“İçtihat Metni”

MAHKEMESİ :FİKRİ VE SINAÎ HAKLAR HUKUK MAHKEMESİ
TÜRK MİLLETİ ADINA

Taraflar arasında görülen davada … . Fikri ve Sınaî Haklar Hukuk Mahkemesi’nce verilen 14/07/2016 tarih ve 2015/75-2016/151sayılı kararın Yargıtayca incelenmesinin davalı vekili tarafından istenildiği ve temyiz dilekçesinin süresi içinde verildiği anlaşılmış olmakla, dava dosyası için Tetkik Hakimi … tarafından düzenlenen rapor dinlendikten ve yine dosya içerisindeki dilekçe, layihalar, duruşma tutanakları ve tüm belgeler okunup, incelendikten sonra işin gereği görüşülüp, düşünüldü:

Davacının İddia ve Görüşleri


Davacı vekili, müvekkilinin “…”, “…”, “…” ve “…” markalarının dünya çapındaki tek sahibi olduğunu, markalarının uzun süredir koruma altında olduğunu, yaptıkları araştırmada davalı adına … nezdinde 2013/68037 sayılı “…”, 2013/68146 sayılı “…”, 2013/68021 sayılı “…”, 2013/68043 sayılı “…” markalarından haberdar olduklarını, bu markaların müvekkilinin gerçek hak sahibi olduğu markaları üzerindeki haklarını ihlal ettiğini, kötü niyetle ve müvekkilinin markalarından haksız menfaat sağlamak amacı taşıdığını ileri sürerek markanın hükümsüzlüğüne karar verilmesini talep ve dava etmiştir.

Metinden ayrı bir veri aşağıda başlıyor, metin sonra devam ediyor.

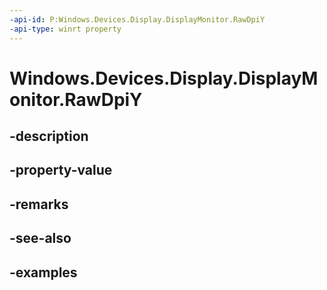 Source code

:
 ```yaml
---
-api-id: P:Windows.Devices.Display.DisplayMonitor.RawDpiY
-api-type: winrt property
---
```


<!-- Property syntax.
public float RawDpiY { get; }
-->

# Windows.Devices.Display.DisplayMonitor.RawDpiY

## -description

## -property-value

## -remarks

## -see-also

## -examples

Davalının İddia ve Görüşleri


Davalı vekili, dava şartı olan ihtarname tebliğ edilmediğinden davanın reddine karar verilmesi gerektiğini, markaya tecavüz iddiasında bulunan tarafın öncelikle bu tecavüzün olup olmadığını, varsa son verilmesini bir ihtarname ile tebliğ etmesi gerektiğini, davanın hak düşürücü süre içinde açılmadığını, davacının davasını dayandırdığı 7/1-i düzenlemesinin Anayasa’ya aykırı olduğuna karar verildiğini, davacı tarafın dayanak yaptığı hukuk düzenlemenin ortadan kalktığını, tescilli hakkı bulunan müvekkilinin hukuki koruma görmesi gerektiğini savunarak davanın reddini istemiştir.

Yerel Mahkeme Kararı


Mahkemece tüm dosya kapsamına göre; davacının davasına dayanak yaptığı 556 sayılı KHK m. 7/1-i hükmünün Anayasa Mahkemesi’nce iptal edildiği, somut uyuşmazlığa uygulanma imkânının bulunmadığı, hükmün dava açıldığı tarihte yürürlükte olması nedeniyle irdelenmesi durumunda düzenlemede yer alan “tanınmış marka” kriterinin davacının davaya mesnet yaptığı … ibareli markası açısından ispat edilemediği, davacının dava konusu davalı markasının başvuru tarihi olan 06.08.2013 tarihinden önce … markası üzerinde Dezenfektanlar, antiseptikler (mikrop öldürücüler), tıbbi amaçlı deterjanlar. malları için 556 sayılı KHK m. 8/3 anlamında öncelikli hak sahibi olduğu, davalının davacının markalarının Türkiye’deki tescillerini engelleme gayesiyle aynı gün içinde yaptığı ayrıt edilemeyecek kadar benzer markalar arasında yer alan dava konusu 2013/68043 tescil numaralı … marka başvuru açısından kötü niyetli olduğu ve markanın tümden hükümsüzlüğü gerektiği gerekçesiyle davanın kabulüne karar verilmiştir.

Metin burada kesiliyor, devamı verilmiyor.